Heron fear of more delay on rescue
THE COURTS will decide this week whether a creditor of Heron, Gerald Ronson's troubled property and garages group, can successfully challenge the company's vital pounds 1.4bn restructuring, writes John Willcock.
Heron had hoped to win the courts' go-ahead for the rescue plan by the end of July after an 18-month struggle to win support from its 82 banks and thousands of bondholders. But now it fears the deal may not be ratified until September.
Two weeks ago a group of five companies led by Simon Shane, a Bermuda-based property developer who is owed dollars 42m by Heron, challenged the deal in court citing a number of 'serious and substantial' objections.
They said Heron had not provided enough information to general creditors and there were problems under US law because the scheme involved the issue of unregistered securities.
Heron countered that Mr Shane had a vested interest in opposing the restructuring since he was locked in litigation with the company in the New York courts.

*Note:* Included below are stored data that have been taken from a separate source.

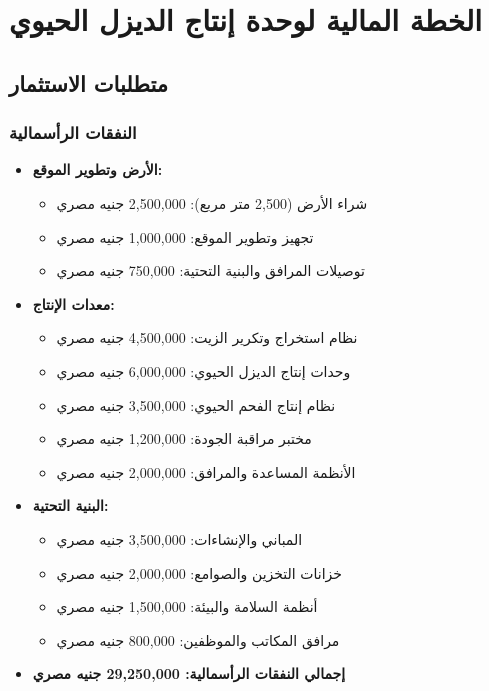 \section{الخطة المالية لوحدة إنتاج الديزل الحيوي}

\subsection{متطلبات الاستثمار}

\subsubsection{النفقات الرأسمالية}
\begin{itemize}
    \item \textbf{الأرض وتطوير الموقع:}
    \begin{itemize}
        \item شراء الأرض (2,500 متر مربع): 2,500,000 جنيه مصري
        \item تجهيز وتطوير الموقع: 1,000,000 جنيه مصري
        \item توصيلات المرافق والبنية التحتية: 750,000 جنيه مصري
    \end{itemize}
    
    \item \textbf{معدات الإنتاج:}
    \begin{itemize}
        \item نظام استخراج وتكرير الزيت: 4,500,000 جنيه مصري
        \item وحدات إنتاج الديزل الحيوي: 6,000,000 جنيه مصري
        \item نظام إنتاج الفحم الحيوي: 3,500,000 جنيه مصري
        \item مختبر مراقبة الجودة: 1,200,000 جنيه مصري
        \item الأنظمة المساعدة والمرافق: 2,000,000 جنيه مصري
    \end{itemize}
    
    \item \textbf{البنية التحتية:}
    \begin{itemize}
        \item المباني والإنشاءات: 3,500,000 جنيه مصري
        \item خزانات التخزين والصوامع: 2,000,000 جنيه مصري
        \item أنظمة السلامة والبيئة: 1,500,000 جنيه مصري
        \item مرافق المكاتب والموظفين: 800,000 جنيه مصري
    \end{itemize}
    
    \item \textbf{إجمالي النفقات الرأسمالية: 29,250,000 جنيه مصري}
\end{itemize}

The accountants and other City advisers that have toiled for 18 months to put together the restructuring, which spans the US, France, Germany, Spain and the UK, are horrified that the whole edifice could be blown up by just one creditor.
All these countries have completely different insolvency systems, so if Heron was forced into liquidation the result would be a disaster, insolvency experts warn. Bondholders owed pounds 350m would lose everything, they claim.